Nice article. As usual in this context, it raises more questions than it can provide answers. Of course...
A small note too, as a reaction to the last sentence from someone paid for security (and not for usability). If all users want to install arbitrary applications from untrusted sources well... my first reaction is that the situation is desperate. Given such a design requirement, isn't the right design decision to _remove_ all security from the system?
As a friend of my users, I would probably feel guilty to abandon them with such insecure systems; but as an engineer, I have the feeling that the only sensible rational solution to such a requirement is the removal of security functions.
I am not happy with the situation, but it's because I do not have the same _requirements_; not because of conflicting or inadequate or complex security mechanisms.
I do not want to minimize the Smack vs SELinux debate, or to occult the (certainly necessary) work on expanding our practical experience on generic and/or more targeted security functions implementation.
However, shouldn't we focus on the high level security requirements? It seems this is something users are not able to achieve. But someone must do that and it does not seem to be easy.

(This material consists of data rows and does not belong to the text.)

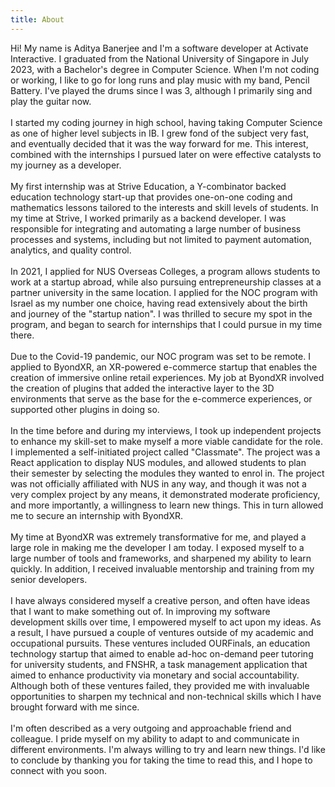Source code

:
 ```yaml
---
title: About
---
```


Hi! My name is Aditya Banerjee and I'm a software developer at Activate Interactive.
I graduated from the National University of Singapore in July 2023, with a Bachelor's
degree in Computer Science. When I'm not coding or working, I like to go for long runs 
and play music with my band, Pencil Battery. I've played the drums since I was 3, although I
primarily sing and play the guitar now.
<br /><br />
I started my coding journey in high school, having taking Computer Science as
one of higher level subjects in IB. I grew fond of the subject very fast, and
eventually decided that it was the way forward for me. This interest, combined with
the internships I pursued later on were effective catalysts to my journey as a developer.
<br /><br />
My first internship was at Strive Education, a Y-combinator backed education technology start-up
that provides one-on-one coding and mathematics lessons tailored to the interests and skill levels
of students. In my time at Strive, I worked primarily as a backend developer. I was responsible for 
integrating and automating a large number of business processes and systems, including but not limited 
to payment automation, analytics, and quality control.
<br /><br />
In 2021, I applied for NUS Overseas Colleges, a program allows students to work at a startup 
abroad, while also pursuing entrepreneurship classes at a partner university in the same
location. I applied for the NOC program with Israel as my number one choice,
having read extensively about the birth and journey of the "startup nation". I
was thrilled to secure my spot in the program, and began to search for internships that I 
could pursue in my time there.
<br /><br />
Due to the Covid-19 pandemic, our NOC program was set to be remote. I applied to
ByondXR, an XR-powered e-commerce startup that enables the creation of immersive online 
retail experiences. My job at ByondXR involved the creation of plugins that added the 
interactive layer to the 3D environments that serve as the base for the e-commerce experiences, 
or supported other plugins in doing so.
<br /><br />
In the time before and during my interviews, I took up independent projects to 
enhance my skill-set to make myself a more viable candidate for the role. I implemented
a self-initiated project called "Classmate". The project was a React application
to display NUS modules, and allowed students to plan their semester by selecting
the modules they wanted to enrol in. The project was not officially affiliated
with NUS in any way, and though it was not a very complex project by any means,
it demonstrated moderate proficiency, and more importantly, a willingness to
learn new things. This in turn allowed me to secure an internship with ByondXR.
<br /><br />
My time at ByondXR was extremely transformative for me, and played a large role in
making me the developer I am today. I exposed myself to a large number of tools and
frameworks, and sharpened my ability to learn quickly. In addition, I received invaluable 
mentorship and training from my senior developers.
<br /><br />
I have always considered myself a creative person, and often have ideas that I want to
make something out of. In improving my software development skills over time, I empowered myself
to act upon my ideas. As a result, I have pursued a couple of ventures outside
of my academic and occupational pursuits. These ventures included OURFinals, an education
technology startup that aimed to enable ad-hoc on-demand peer tutoring for university students,
and FNSHR, a task management application that aimed to enhance productivity via monetary and social
accountability. Although both of these ventures failed, they provided me with invaluable opportunities 
to sharpen my technical and non-technical skills which I have brought forward with me since.
<br /><br />
I'm often described as a very outgoing and approachable friend and colleague. I pride
myself on my ability to adapt to and communicate in different environments. I'm always
willing to try and learn new things. I'd like to conclude by thanking you for taking
the time to read this, and I hope to connect with you soon.
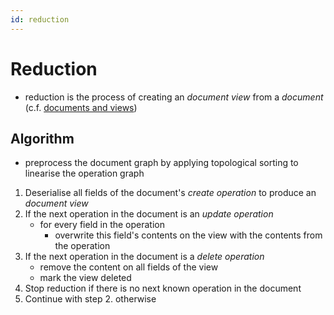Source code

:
 ```yaml
---
id: reduction
---
```


# Reduction

- reduction is the process of creating an _document view_ from a _document_ (c.f. [documents and views](/docs/organising-data/documents))

## Algorithm

- preprocess the document graph by applying topological sorting to linearise the operation graph

1. Deserialise all fields of the document's _create operation_ to produce an _document view_
2. If the next operation in the document is an _update operation_
   - for every field in the operation
     - overwrite this field's contents on the view with the contents from the operation
3. If the next operation in the document is a _delete operation_
   - remove the content on all fields of the view
   - mark the view deleted
4. Stop reduction if there is no next known operation in the document
5. Continue with step 2. otherwise
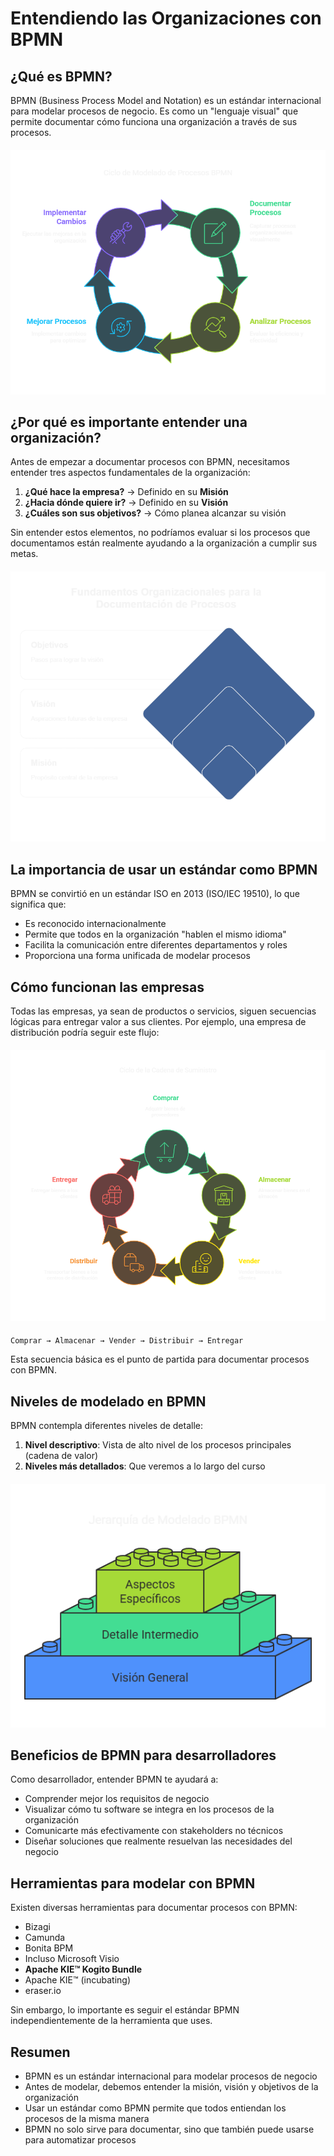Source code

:
# Entendiendo las Organizaciones con BPMN

## ¿Qué es BPMN?

BPMN (Business Process Model and Notation) es un estándar internacional para modelar procesos de negocio. Es como un "lenguaje visual" que permite documentar cómo funciona una organización a través de sus procesos.

<div style="text-align: center; margin: 20px 0;">
  <img src="./images/1-que-es-bpmn.png" alt="¿Qué es BPMN?" style="max-width: 100%; height: auto;">
</div>

## ¿Por qué es importante entender una organización?

Antes de empezar a documentar procesos con BPMN, necesitamos entender tres aspectos fundamentales de la organización:

1. **¿Qué hace la empresa?** → Definido en su **Misión**
2. **¿Hacia dónde quiere ir?** → Definido en su **Visión**
3. **¿Cuáles son sus objetivos?** → Cómo planea alcanzar su visión

Sin entender estos elementos, no podríamos evaluar si los procesos que documentamos están realmente ayudando a la organización a cumplir sus metas.

<div style="text-align: center; margin: 20px 0;">
  <img src="./images/1-porque-es-importante-entender-una-organizacion.png" alt="¿Por qué es importante entender una organización?" style="max-width: 100%; height: auto;">
</div>

## La importancia de usar un estándar como BPMN

BPMN se convirtió en un estándar ISO en 2013 (ISO/IEC 19510), lo que significa que:

- Es reconocido internacionalmente
- Permite que todos en la organización "hablen el mismo idioma"
- Facilita la comunicación entre diferentes departamentos y roles
- Proporciona una forma unificada de modelar procesos

## Cómo funcionan las empresas

Todas las empresas, ya sean de productos o servicios, siguen secuencias lógicas para entregar valor a sus clientes. Por ejemplo, una empresa de distribución podría seguir este flujo:

<div style="text-align: center; margin: 20px 0;">
  <img src="./images/1-comprar-almacenar-vender-distribuir-entregar.png" alt="Flujo de procesos: Comprar → Almacenar → Vender → Distribuir → Entregar" style="max-width: 100%; height: auto;">
</div>

```
Comprar → Almacenar → Vender → Distribuir → Entregar
```

Esta secuencia básica es el punto de partida para documentar procesos con BPMN.

## Niveles de modelado en BPMN

BPMN contempla diferentes niveles de detalle:

1. **Nivel descriptivo**: Vista de alto nivel de los procesos principales (cadena de valor)
2. **Niveles más detallados**: Que veremos a lo largo del curso

<div style="text-align: center; margin: 20px 0;">
  <img src="./images/1-niveles-modelado-bpmn.png" alt="Niveles de modelado en BPMN" style="max-width: 100%; height: auto;">
</div>

## Beneficios de BPMN para desarrolladores

Como desarrollador, entender BPMN te ayudará a:

- Comprender mejor los requisitos de negocio
- Visualizar cómo tu software se integra en los procesos de la organización
- Comunicarte más efectivamente con stakeholders no técnicos
- Diseñar soluciones que realmente resuelvan las necesidades del negocio

## Herramientas para modelar con BPMN

Existen diversas herramientas para documentar procesos con BPMN:
- Bizagi
- Camunda
- Bonita BPM
- Incluso Microsoft Visio
- **Apache KIE™ Kogito Bundle**
- Apache KIE™ (incubating)
- eraser.io

Sin embargo, lo importante es seguir el estándar BPMN independientemente de la herramienta que uses.

## Resumen

- BPMN es un estándar internacional para modelar procesos de negocio
- Antes de modelar, debemos entender la misión, visión y objetivos de la organización
- Usar un estándar como BPMN permite que todos entiendan los procesos de la misma manera
- BPMN no solo sirve para documentar, sino que también puede usarse para automatizar procesos
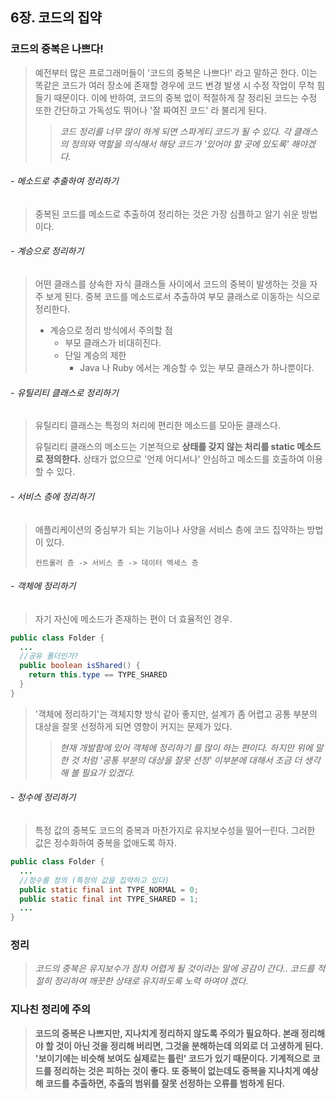 6장. 코드의 집약
----------------

### 코드의 중복은 나쁘다!

> 예전부터 많은 프로그래머들이 '코드의 중복은 나쁘다!' 라고 말하곤 한다. 이는 똑같은 코드가 여러 장소에 존재할 경우에 코드 변경 발생 시 수정 작업이 무척 힘들기 때문이다. 이에 반하여, 코드의 중복 없이 적절하게 잘 정리된 코드는 수정 또한 간단하고 가독성도 뛰어나 '잘 짜여진 코드' 라 불리게 된다.
>
> > *코드 정리를 너무 많이 하게 되면 스파게티 코드가 될 수 있다. 각 클래스의 정의와 역할을 의식해서 해당 코드가 '있어야 할 곳에 있도록' 해야겠다.*

###### - 메소드로 추출하여 정리하기

> 중복된 코드를 메소드로 추출하여 정리하는 것은 가장 심플하고 알기 쉬운 방법이다.

###### - 계승으로 정리하기

> 어떤 클래스를 상속한 자식 클래스들 사이에서 코드의 중복이 발생하는 것을 자주 보게 된다. 중복 코드를 메소드로서 추출하여 부모 클래스로 이동하는 식으로 정리한다.
>
> -	계승으로 정리 방식에서 주의할 점
> 	-	부모 클래스가 비대히진다.
> 	-	단일 계승의 제한
> 		-	Java 나 Ruby 에서는 계승할 수 있는 부모 클래스가 하나뿐이다.

###### - 유틸리티 클래스로 정리하기

> 유틸리티 클래스는 특정의 처리에 편리한 메소드를 모아둔 클래스다.
>
> 유틸리티 클래스의 메소드는 기본적으로 **상태를 갖지 않는 처리를 static 메소드로 정의한다.** 상태가 없으므로 '언제 어디서나' 안심하고 메소드를 호출하여 이용 할 수 있다.

###### - 서비스 층에 정리하기

> 애플리케이션의 중심부가 되는 기능이나 사양을 서비스 층에 코드 집약하는 방법이 있다.
>
> `컨트롤러 층 -> 서비스 층 -> 데이터 엑세스 층`

###### - 객체에 정리하기

> 자기 자신에 메소드가 존재하는 편이 더 효율적인 경우.

```Java
public class Folder {
  ...
  //공유 폴더인가?
  public boolean isShared() {
    return this.type == TYPE_SHARED
  }
}
```

> '객체에 정리하기'는 객체지향 방식 같아 좋지만, 설계가 좀 어렵고 공통 부분의 대상을 잘못 선정하게 되면 영향이 커지는 문제가 있다.
>
> > *현재 개발함에 있어 객체에 정리하기 를 많이 하는 편이다. 하지만 위에 말한 것 처럼 '공통 부분의 대상을 잘못 선정' 이부분에 대해서 조금 더 생각해 볼 필요가 있겠다.*

###### - 정수에 정리하기

> 특정 값의 중복도 코드의 중복과 마찬가지로 유지보수성을 떨어ㅡ린다. 그러한 값은 정수화하여 중복을 없애도록 하자.

```Java
public class Folder {
  ...
  //정수를 정의 (특정의 값을 집약하고 있다)
  public static final int TYPE_NORMAL = 0;
  public static final int TYPE_SHARED = 1;
  ...
}
```

### 정리

> *코드의 중복은 유지보수가 점차 어렵게 될 것이라는 말에 공감이 간다.. 코드를 적절히 정리하여 깨끗한 상태로 유지하도록 노력 하여야 겠다.*

### 지나친 정리에 주의

> **코드의 중복은 나쁘지만, 지나치게 정리하지 않도록 주의가 필요하다. 본래 정리해야 할 것이 아닌 것을 정리해 버리면, 그것을 분해하는데 의외로 더 고생하게 된다. '보이기에는 비슷해 보여도 실제로는 틀린' 코드가 있기 때문이다. 기계적으로 코드를 정리하는 것은 피하는 것이 좋다. 또 중복이 없는데도 중복을 지나치게 예상해 코드를 추출하면, 추출의 범위를 잘못 선정하는 오류를 범하게 된다.**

We probably cannot express the "average user" security requirements, because most readers here are computer power users. But we could express our own security requirements. We are not so different from regular users: we care more about protecting the privacy of our family pictures than ASLR randomness quality, we protect more the access control to our online banking than our LWN account; etc. As an added bonus, there is probably an understanding of the impact of weak passwords storage and/or remotely accessible vulnerable system service and of many other technical subtleties (including SELinux configuration complexity) that average users do not have at all.
Maybe such requirements could provide those implementing security functions enough fuel for reaching a well recognized and generally useful target?
This reminds me also the FreedomBox initiative. Initially, I put a lot of hope in that idea; but now that I see their requirements, I'm less interested _personnally_. (I still find that very interesting as a security oriented project; but less for my personal usage.)